It is not obvious which visual representation best captures the “flowerness,” a two-dimensional but full-color photo of the morning flowers in bright sunlight or the tableau of flowered silhouettes. In the abstract, artful tones of tan and dark gray the viewer’s attention only has the outline shapes to interpret. There is no way to ponder the colors and many textures of the blossoms and leaves and stems. By contrast, the full-color image of the flowers in the same backlit morning light shows viewers everything about the subject: size, texture, variation in colors and reflective surfaces, interplay of all dimensions – depth, height, width. Unmediated by the fabric back of the chair, the full flower scene invites all sorts of thinking and appreciation. But by seeing just the outlines, some sort of distillation is imposed; only part of the total subject is presented for intense scrutiny, freed from the deep context of all dimensions.

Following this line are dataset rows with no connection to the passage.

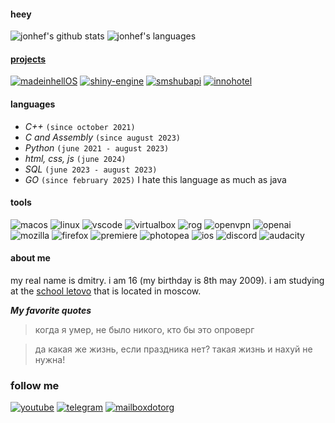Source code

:#### heey
![jonhef's github stats](https://github-readme-stats.vercel.app/api?username=jonhef&theme=catppuccin_latte&show_icons=true&hide=prs,contribs&card_width=300)
![jonhef's languages](https://github-readme-stats.vercel.app/api/top-langs/?username=jonhef&layout=compact&langs_count=5&custom_title=most%20used%20languages)

#### [projects](https://github.com/jonhef?tab=repositories)
[![madeinhellOS](https://github-readme-stats.vercel.app/api/pin/?username=jonhef&repo=madeinhellos)](https://github.com/jonhef/madeinhellOS)
[![shiny-engine](https://github-readme-stats.vercel.app/api/pin/?username=jonhef&repo=shiny-engine)](https://github.com/jonhef/shiny-engine)
[![smshubapi](https://github-readme-stats.vercel.app/api/pin/?username=jonhef&repo=smshubapi)](https://github.com/jonhef/smshubapi)
[![innohotel](https://github-readme-stats.vercel.app/api/pin/?username=jonhef&repo=innohotel)](https://github.com/jonhef/innohotel)

#### languages
- *C++* `(since october 2021)`
- *C and Assembly* `(since august 2023)`
- *Python* `(june 2021 - august 2023)`
- *html, css, js* `(june 2024)`
- *SQL* `(june 2023 - august 2023)`
- *GO* `(since february 2025)` I hate this language as much as java

#### tools

![macos](https://img.shields.io/badge/macos-000000?style=for-the-badge&logo=macos&logoColor=white)
![linux](https://img.shields.io/badge/kali-557C94?style=for-the-badge&logo=kalilinux&logoColor=white)
![vscode](https://img.shields.io/badge/visual%20studio%20code-2490D7?style=for-the-badge&logo=visual-studio-code&logoColor=white)
![virtualbox](https://img.shields.io/badge/virtualbox-183A61?style=for-the-badge&logo=virtualbox&logoColor=white)
![rog](https://img.shields.io/badge/rog-FF0029?style=for-the-badge&logo=republic-of-gamers&logoColor=white)
![openvpn](https://img.shields.io/badge/openvpn-EA7E20?style=for-the-badge&logo=openvpn&logoColor=white)
![openai](https://img.shields.io/badge/openai-412991?style=for-the-badge&logo=openai&logoColor=white)
![mozilla](https://img.shields.io/badge/mozilla-000000?style=for-the-badge&logo=mozilla&logoColor=white)
![firefox](https://img.shields.io/badge/firefox-FF7139?style=for-the-badge&logo=firefox&logoColor=white)
![premiere](https://img.shields.io/badge/premiere-9999FF?style=for-the-badge&logo=adobe-premiere-pro&logoColor=white)
![photopea](https://img.shields.io/badge/photopea-18A497?style=for-the-badge&logo=photopea&logoColor=white)
![ios](https://img.shields.io/badge/ios-000000?style=for-the-badge&logo=ios&logoColor=white)
![discord](https://img.shields.io/badge/discord-5865F2?style=for-the-badge&logo=discord&logoColor=white)
![audacity](https://img.shields.io/badge/audacity-0000CC?style=for-the-badge&logo=audacity&logoColor=white)


#### about me

my real name is dmitry. i am 16 (my birthday is 8th may 2009). i am studying at the [school letovo](https://letovo.ru/) that is located in moscow.

***My favorite quotes***
> когда я умер,
> не было никого,
> кто бы это опроверг

> да какая же жизнь, если праздника нет?
> такая жизнь и нахуй не нужна!


### follow me
[![youtube](https://img.shields.io/badge/youtube-FF0000?style=for-the-badge&logo=youtube&logoColor=white)](https://www.youtube.com/@jonhef)
[![telegram](https://img.shields.io/badge/telegram-26A5E4?style=for-the-badge&logo=telegram&logoColor=white)](https://t.me/myloveillchokeyoutodeath)
[![mailboxdotorg](https://img.shields.io/badge/EMAIL%20ME-005FF9?style=for-the-badge&logo=mailboxdotorg&logoColor=white)](mailto:me@jonhef.org)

Whole essays are written about the merits of converting digital color composition into grayscale versions, of shooting in a specialized digital camera with a monochrome-only sensor, or indeed of committing to film photography in black and white. By analogy to theatrical films, documentaries, photo essays, or black-and-white TV, at the time when no color option was practical or widespread, viewers intuited colors as an integral part of interpreting what is happening in the scene or identifying the subject being represented. An even heavier interpretive burden is present when readers see a halftone image printed in newspapers or magazines before the days of color. The mesh of holes that allow an image to be attached to the newsprint is something like a screendoor separating the subject from the viewer. It is possible to disregard that interference and focus on the subject printed or the one beyond the screendoor, but the barrier is there, nevertheless.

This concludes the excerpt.